Fake Face Detection

XAI606 수업의 첫 번째 프로젝트를 위한 레포지토리입니다.
이 레포지토리의 대부분의 코드와 파일은 이곳 을 참고하였습니다. (Thanks to 민석)

변경 사항

실험 관리를 위해서 W&B를 추가 (W&B 프로젝트 링크)
GradCAM 추가 (참고)
그 외 스크립트 일부 수정

Abstract

Recently, deepfake technology used in fake news and virtuous videos has emerged as a social issue around the world. Deepfake is a method that uses deep learning technology to create maliciously crafted voices, images, and video. These technique is being exploited for a variety of crimes based on fast development speed and easy accessibility. Thus, while various methods for detecting deepfakes have been much studied, we still do not have many ways to know on what basis they are fake, even if we look at fake images. In this paper, we introduce many facial manipulation techniques and show that which facial part deep learning models are looking.

Code architecture

.
├── checkpoint.py
├── configs
│   └── ResNet.yaml
├── data
│   ├── face_images.csv
│   ├── fake
│   ├── real
│   ├── submission.csv
│   └── test
├── dataset.py
├── flags.py
├── LICENSE
├── log
│   └── ResNet
├── metrics.py
├── networks
│   └── ResNet.py
├── README.md
├── results
├── samples
│   ├── fake2.jpg
│   ├── fake.jpg
│   └── real.jpg
├── train.py
└── utils.py

Environments & Library

Python 3.7 is used for this project. You should create new virtual environments under identical conditions.

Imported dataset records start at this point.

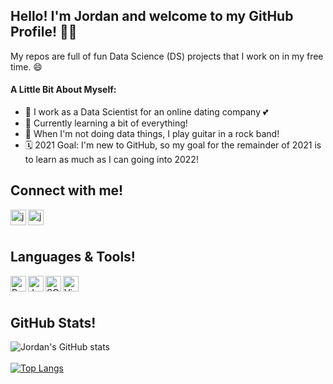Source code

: ## Hello! I'm Jordan and welcome to my GitHub Profile! 👋🏻
My repos are full of fun Data Science (DS) projects that I  work on in my free time. 😄 

#### A Little Bit About Myself:
- 💼 I work as a Data Scientist for an online dating company 💕
- 🌱 Currently learning a bit of everything!
- 🎸 When I'm not doing data things, I play guitar in a rock band!
- 🗓 2021 Goal: I'm new to GitHub, so my goal for the remainder of 2021 is to learn as much as I can going into 2022!

## Connect with me! 
[<img align="left" alt="jordaneisinger | LinkedIn" span title="LinkedIn" width="25px" src="https://img.icons8.com/color/48/000000/linkedin.png"/>][linkedin]
[<img align="left" alt="jordaneisinger | Instagram" span title="Instagram" width="25px" src="https://img.icons8.com/fluency/48/000000/instagram-new.png"/>][instagram]

<br/>
<br/>

## Languages & Tools!
<img align="left" alt="Python" span title="Python" width="25px" src="https://img.icons8.com/color/48/000000/python--v1.png"/>
<img align="left" alt="Jupyter" span title="Jupyter" width="25px" src="https://upload.wikimedia.org/wikipedia/commons/3/38/Jupyter_logo.svg"/>
<img align="left" alt="SQL" span title="SQL" width="25px" src="https://img.icons8.com/dusk/64/000000/sql.png"/>
<img align="left" alt="Visual Studio Code" span title="Visual Studio Code" width="25px" src="https://img.icons8.com/color/48/000000/visual-studio-code-2019.png"/>

<br/>
<br/>

## GitHub Stats! 
![Jordan's GitHub stats](https://github-readme-stats.vercel.app/api?username=jordaneisinger&show_icons=true&theme=radical)
<br/>
<br/>
[![Top Langs](https://github-readme-stats.vercel.app/api/top-langs/?username=jordaneisinger&layout=compact)](https://github.com/jordaneisinger/github-readme-stats)





[linkedin]: https://linkedin.com/in/jordaneisinger
[instagram]: https://www.instagram.com/jmeguitar


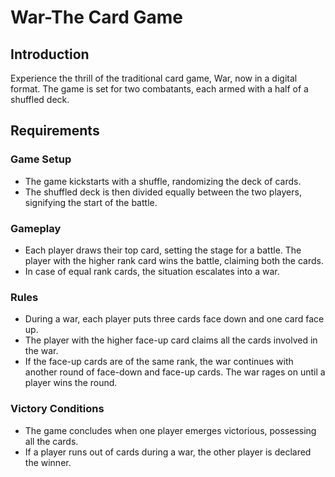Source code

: # War-The Card Game

## Introduction
Experience the thrill of the traditional card game, War, now in a digital format. The game is set for two combatants, each armed with a half of a shuffled deck.

## Requirements
### Game Setup
- The game kickstarts with a shuffle, randomizing the deck of cards.
- The shuffled deck is then divided equally between the two players, signifying the start of the battle.

### Gameplay
- Each player draws their top card, setting the stage for a battle. The player with the higher rank card wins the battle, claiming both the cards.
- In case of equal rank cards, the situation escalates into a war.

### Rules
- During a war, each player puts three cards face down and one card face up.
- The player with the higher face-up card claims all the cards involved in the war.
- If the face-up cards are of the same rank, the war continues with another round of face-down and face-up cards. The war rages on until a player wins the round.

### Victory Conditions
- The game concludes when one player emerges victorious, possessing all the cards.
- If a player runs out of cards during a war, the other player is declared the winner.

$ conda create -n fakeface python=3.7
$ conda activate fakeface

The requirements.txt file should list all Python libraries that your notebooks depend on, and they will be installed using:

$ pip install -r requirements.txt

Dataset

Sampling data from Kaggle Dataset Flickr-Faces-HQ (FFHQ) which is a high-quality image dataset of human faces, originally created as a benchmark for generative adversarial networks (GAN).

You can download my sampling dataset in here. Please check again my presentation. You can find password in YouTube comments.

train.py

$ python train.py --config_file=configs/ResNet.yaml --device=0

Training took 30 seconds per 1 epoch (GTX3080).

--------------------------------
Running ResNet on device cuda

[+] System environments
 Device: GeForce RTX 3080
 Random seed : 42
 The number of gpus : 1
 The number of cpus : 20
 Memory Size : 26G

[+] Data
 Train path : data/face_images.csv
 Test path : 
 Batch size : 32
 Valid proportions : 0.2
 The number of train samples : 16,000
 The number of valid samples : 4,000

[+] Network
 Type: ResNet
 Model parameters: 11,177,538

[+] Optimizer
 Type: Adam
 Learning rate: 0.0001
 Weight Decay: 0.01

[ 1/20] Epoch 1: Train Accuracy = 90.83125, Train Loss = 0.21522, Valid Accuracy = 95.95000, Valid Loss = 0.10759, lr = 0.0001 (time elapsed 00:00:24)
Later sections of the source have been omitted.